Quantum computing will potentially lead to a new generation of supercomputers that are not intended to replace today’s machines but will instead open new computing vistas, from drug and material design to code breaking, by offering speed to address a new class of problems.

“We are used to designing cars and airplanes with computers,” said Andrew Dzurak, a physicist who is director of the Australian National Fabrication Facility and lead researcher on the latest advance. “Imagine if you could start building your molecule or your material on a computer and then completely simulate its behavior.”

The basic building blocks of quantum computers are quantum bits, or “qubits.” Unlike today’s digital computers, which process information in a binary fashion based on logic states of “on” and “off,” a qubit can for brief periods represent multiple states simultaneously. Potentially, this means it is possible to tackle vast new problems by performing parallel computations using a relatively small set of qubits — perhaps as few as several hundred. The advance by Dr. Dzurak’s team involves placing a single electron — embedded in a silicon chip — in a “quantum state,” and then repeatedly measuring the state.

In February, a second group based at the University of New South Wales published an article in the journal Nature Nanotechnology reporting their advance: the construction of a single-atom transistor using a different but related design approach.

In both cases, the research teams are international. There is an increasing awareness, however, that Australian scientists have made significant advances this year toward this long-promised new type of computing.

While there is a growing consensus among scientists that working quantum computers will emerge during this decade, there is also a growing belief that they will not replace the conventional computers that are now carried in the pockets of more than half the world’s population. For one thing, most of the quantum computing approaches only worked when temperatures were cooled to near absolute zero.

Though there are only a handful of workable algorithms designed to run on quantum computers, scientists say their application may prove vastly more useful than today’s technology in simulating a wide variety of biological, chemical and physical systems. That means they could become the standard tool for a wide range of new industries, like drug and material design.

The achievements of the two teams is a payoff from an investment the Australian government began making in the 1990s.
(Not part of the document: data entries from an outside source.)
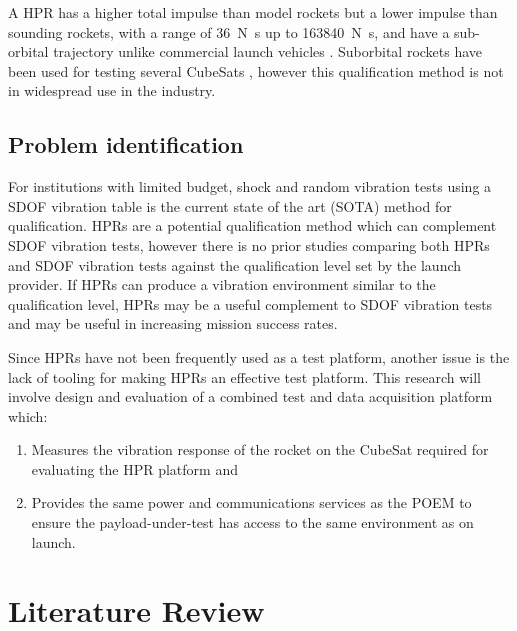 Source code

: \documentclass[a4paper,11pt]{article}
\begin{document}
A HPR has a higher total impulse than model rockets but a lower impulse than sounding rockets, with a range of \SI{36}{\newton\second} up to \SI{163840}{\newton\second}, and have a sub-orbital trajectory unlike commercial launch vehicles \cite{pierce2019development}. Suborbital rockets have been used for testing several CubeSats \cite{9316404,minelli2019mobile}, however this qualification method is not in widespread use in the industry.

\subsection{Problem identification}
For institutions with limited budget, shock and random vibration tests using a SDOF vibration table is the current state of the art (SOTA) method for qualification. HPRs are a potential qualification method which can complement SDOF vibration tests, however there is no prior studies comparing both HPRs and SDOF vibration tests against the qualification level set by the launch provider. If HPRs can produce a vibration environment similar to the qualification level, HPRs may be a useful complement to SDOF vibration tests and may be useful in increasing mission success rates.

Since HPRs have not been frequently used as a test platform, another issue is the lack of tooling for making HPRs an effective test platform. This research will involve design and evaluation of a combined test and data acquisition platform which:
\begin{enumerate}
  \item Measures the vibration response of the rocket on the CubeSat required for evaluating the HPR platform and
  \item Provides the same power and communications services as the POEM to ensure the payload-under-test has access to the same environment as on launch.
\end{enumerate}

\section{Literature Review}
\end{document}
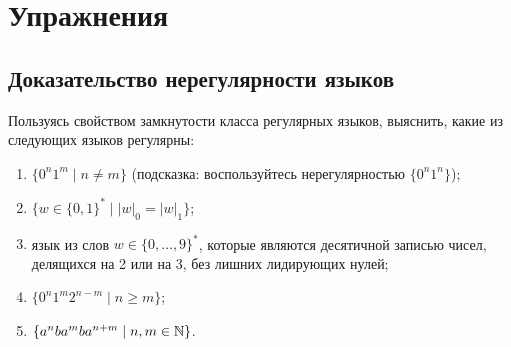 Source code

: \section{Упражнения}
\label{Chapter5Exs}
\subsection*{Доказательство нерегулярности языков}
Пользуясь свойством замкнутости
класса регулярных языков, выяснить, какие из следующих языков регулярны:
\begin{multicols}{2}
\begin{enumerate}
  \item $\{0^n 1^m \mid n \neq m\}$ (подсказка: воспользуйтесь
  нерегулярностью $\{0^n1^n\}$);
  \item $\{ w \in \{0, 1\}^* \mid
  |w|_0 = |w|_1\}$;
  \item язык из слов $w \in \{0,\ldots, 9\}^*$, которые
  являются десятичной записью чисел, делящихся на 2 или на 3, без
  лишних лидирующих нулей;
  \item $\{ 0^n 1^m 2^{n-m} \mid n \geqslant m \}$;
  \item $\{ a^n b a^m b a^{n+m} \mid n, m \in \mathbb N \}$.
\end{enumerate}
\end{multicols}
%
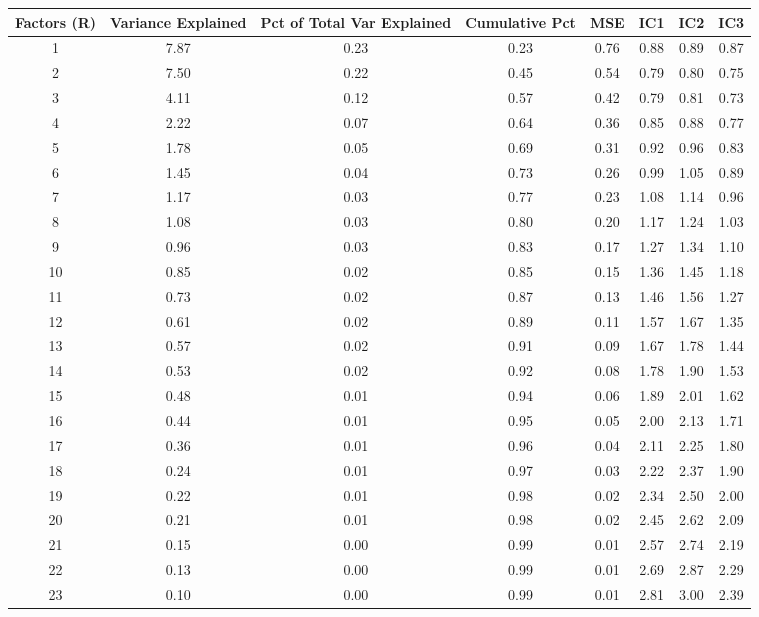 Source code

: \documentclass[11pt, letterpaper]{article}\usepackage[]{graphicx}\usepackage[]{color}
\begin{document}
\begin{table}[H]
\centering
\begingroup\scriptsize
\begin{tabular}{cccccccc}
  \hline
Factors (R) & Variance Explained & Pct of Total Var Explained & Cumulative Pct & MSE & IC1 & IC2 & IC3 \\ 
  \hline
  1 & 7.87 & 0.23 & 0.23 & 0.76 & 0.88 & 0.89 & 0.87 \\ 
    2 & 7.50 & 0.22 & 0.45 & 0.54 & 0.79 & 0.80 & 0.75 \\ 
    3 & 4.11 & 0.12 & 0.57 & 0.42 & 0.79 & 0.81 & 0.73 \\ 
    4 & 2.22 & 0.07 & 0.64 & 0.36 & 0.85 & 0.88 & 0.77 \\ 
    5 & 1.78 & 0.05 & 0.69 & 0.31 & 0.92 & 0.96 & 0.83 \\ 
    6 & 1.45 & 0.04 & 0.73 & 0.26 & 0.99 & 1.05 & 0.89 \\ 
    7 & 1.17 & 0.03 & 0.77 & 0.23 & 1.08 & 1.14 & 0.96 \\ 
    8 & 1.08 & 0.03 & 0.80 & 0.20 & 1.17 & 1.24 & 1.03 \\ 
    9 & 0.96 & 0.03 & 0.83 & 0.17 & 1.27 & 1.34 & 1.10 \\ 
   10 & 0.85 & 0.02 & 0.85 & 0.15 & 1.36 & 1.45 & 1.18 \\ 
   11 & 0.73 & 0.02 & 0.87 & 0.13 & 1.46 & 1.56 & 1.27 \\ 
   12 & 0.61 & 0.02 & 0.89 & 0.11 & 1.57 & 1.67 & 1.35 \\ 
   13 & 0.57 & 0.02 & 0.91 & 0.09 & 1.67 & 1.78 & 1.44 \\ 
   14 & 0.53 & 0.02 & 0.92 & 0.08 & 1.78 & 1.90 & 1.53 \\ 
   15 & 0.48 & 0.01 & 0.94 & 0.06 & 1.89 & 2.01 & 1.62 \\ 
   16 & 0.44 & 0.01 & 0.95 & 0.05 & 2.00 & 2.13 & 1.71 \\ 
   17 & 0.36 & 0.01 & 0.96 & 0.04 & 2.11 & 2.25 & 1.80 \\ 
   18 & 0.24 & 0.01 & 0.97 & 0.03 & 2.22 & 2.37 & 1.90 \\ 
   19 & 0.22 & 0.01 & 0.98 & 0.02 & 2.34 & 2.50 & 2.00 \\ 
   20 & 0.21 & 0.01 & 0.98 & 0.02 & 2.45 & 2.62 & 2.09 \\ 
   21 & 0.15 & 0.00 & 0.99 & 0.01 & 2.57 & 2.74 & 2.19 \\ 
   22 & 0.13 & 0.00 & 0.99 & 0.01 & 2.69 & 2.87 & 2.29 \\ 
   23 & 0.10 & 0.00 & 0.99 & 0.01 & 2.81 & 3.00 & 2.39 \\ 

\end{tabular}
\end{table}
\end{document}
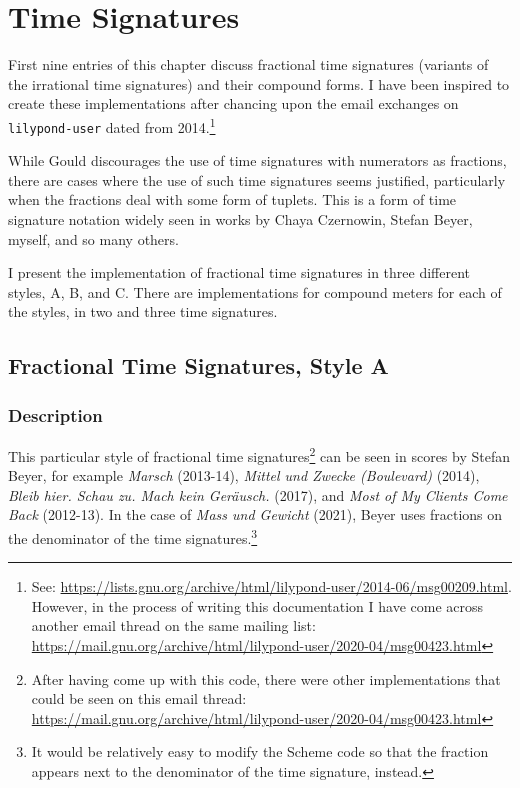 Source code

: 
\chapter {Time Signatures}

First nine entries of this chapter discuss fractional time signatures (variants of the irrational time signatures) and their compound forms. I have been inspired to create these implementations after chancing upon the email exchanges on \verb|lilypond-user| dated from 2014.\footnote{See: \url{https://lists.gnu.org/archive/html/lilypond-user/2014-06/msg00209.html}. However, in the process of writing this documentation I have come across another email thread on the same mailing list: \url{https://mail.gnu.org/archive/html/lilypond-user/2020-04/msg00423.html} }

While Gould discourages the use of time signatures with numerators as fractions,\autocite[180]{RN1741} there are cases where the use of such time signatures seems justified, particularly when the fractions deal with some form of tuplets. This is a form of time signature notation widely seen in works by Chaya Czernowin, Stefan Beyer, myself, and so many others.

I present the implementation of fractional time signatures in three different styles, A, B, and C. There are implementations for compound meters for each of the styles, in two and three time signatures. 


\section {Fractional Time Signatures, Style A}
\label{sec:time_signatures}
\hfill
{}
\hfill

\subsection{Description}
This particular style of fractional time signatures\footnote{After having come up with this code, there were other implementations that could be seen on this email thread: \url{https://mail.gnu.org/archive/html/lilypond-user/2020-04/msg00423.html}} can be seen in scores by Stefan Beyer, for example \textit{Marsch} (2013-14),\autocite{RN1745} \textit{Mittel und Zwecke (Boulevard)} (2014),\autocite{RN1744} \textit{Bleib hier. Schau zu. Mach kein Geräusch.} (2017),\autocite{RN1743} and \textit{Most of My Clients Come Back} (2012-13).\autocite{RN1747} In the case of \textit{Mass und Gewicht} (2021), Beyer uses fractions on the denominator of the time signatures.\footnote{It would be relatively easy to modify the Scheme code so that the fraction appears next to the denominator of the time signature, instead.}

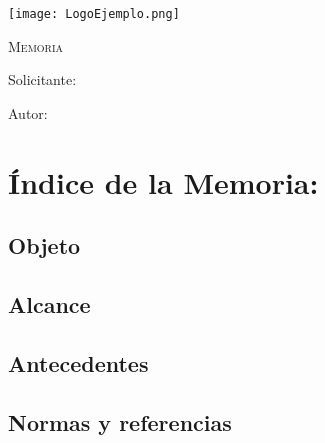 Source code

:\documentclass[main]{subfiles}
\begin{document}
\newpage
\thispagestyle{empty}
\begin{center}
    \centering
    \texttt{[image: LogoEjemplo.png]} \par
    \vspace{3 cm}
    {\scshape\Huge Memoria \par}
    \vspace{1.5cm}
    {\itshape\Huge \TituloProyecto \par}
    \vfill
    {\Large Solicitante:  \Solicitante \par}
    \vspace{0.5cm}
    {\Large Autor:  \Autor \par}
    \vspace{1.5cm}
    {\Large \Fecha \par}
\end{center}


\chapter*{Índice de la Memoria:}
\newpage
{}

\section{Objeto}

\section{Alcance}

\section{Antecedentes}

\section{Normas y referencias}
\end{document}
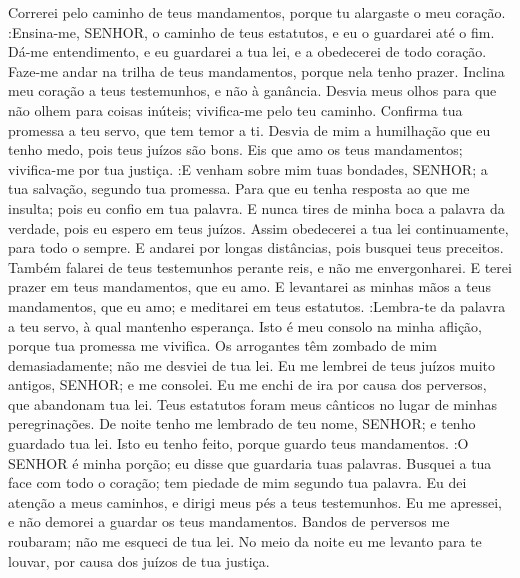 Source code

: {  Correrei pelo caminho de teus mandamentos, porque tu alargaste o meu coração.
   :Ensina-me, SENHOR, o caminho de teus estatutos, e eu o guardarei até o fim.
  Dá-me entendimento, e eu guardarei a tua lei, e a obedecerei de todo
{} coração.
  Faze-me andar na trilha de teus mandamentos, porque nela tenho prazer.
  Inclina meu coração a teus testemunhos, e não à ganância.
  Desvia meus olhos para que não olhem para coisas inúteis; vivifica-me pelo teu caminho.
  Confirma tua promessa a teu servo, que tem temor a ti.
  Desvia de mim a humilhação que eu tenho medo, pois teus juízos são bons.
  Eis que amo os teus mandamentos; vivifica-me por tua justiça.
   :E venham sobre mim tuas bondades, SENHOR;
{} a tua salvação, segundo tua promessa.
  Para que eu tenha resposta ao que me insulta; pois eu confio em tua palavra.
  E nunca tires de minha boca a palavra da verdade, pois eu espero em teus juízos.
  Assim obedecerei a tua lei continuamente, para todo o sempre.
  E andarei
{} por longas distâncias, pois busquei teus preceitos.
  Também falarei de teus testemunhos perante reis, e não me envergonharei.
  E terei prazer em teus mandamentos, que eu amo.
  E levantarei as minhas mãos a teus mandamentos, que eu amo; e meditarei em teus estatutos.
   :Lembra-te da palavra
{} a teu servo, à qual mantenho esperança.
  Isto é meu consolo na minha aflição, porque tua promessa me vivifica.
  Os arrogantes têm zombado de mim demasiadamente;
{} não me desviei de tua lei.
  Eu me lembrei de teus juízos muito antigos, SENHOR; e
{} me consolei.
  Eu me enchi de ira por causa dos perversos, que abandonam tua lei.
  Teus estatutos foram meus cânticos no lugar de minhas peregrinações.
  De noite tenho me lembrado de teu nome, SENHOR; e tenho guardado tua lei.
  Isto eu tenho feito, porque guardo teus mandamentos.
   :O SENHOR é minha porção; eu disse que guardaria tuas palavras.
  Busquei a tua face com todo o
{} coração; tem piedade de mim segundo tua palavra.
  Eu dei atenção a meus caminhos, e dirigi meus pés a teus testemunhos.
  Eu me apressei, e não demorei a guardar os teus mandamentos.
  Bandos de perversos me roubaram;
{} não me esqueci de tua lei.
  No meio da noite eu me levanto para te louvar, por causa dos juízos de tua justiça.
}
“Both groups are highly competitive and leading in the world in what they do,” said Gerhard Klimeck, a professor of electrical and computer engineering at Purdue, who has collaborated with both groups and was a co-author of the Nature Nanotechnology paper.

Dr. Dzurak’s group’s work contrasts with a research team led by Michelle Simmons, director of the ARC Center for Quantum Computation and Communication Technology at the University of New South Wales. That group has taken an approach based on placing individual atoms using a scanning tunneling microscope, allowing great precision in building devices on an atomic scale.

The team led by Dr. Dzurak uses conventional semiconductor techniques to implant a phosphorus atom just 10 to 15 nanometers below the surface of a silicon chip. That approach has the twin advantages of using industry standards and potentially extending the individual electron’s duration in a quantum state.

The United States has federally financed, corporate and university research efforts under way to design usable quantum computers. I.B.M., for example, recently expanded its research at its Almaden laboratory in California.

Andreas Heinrich, a physicist who is a quantum researcher at I.B.M., pointed out that neither Australian group had shown the ability to interconnect multiple qubits. That capability is necessary for a quantum computer.

Dr. Dzurak said he believed that capability could be achieved as soon as a year from now.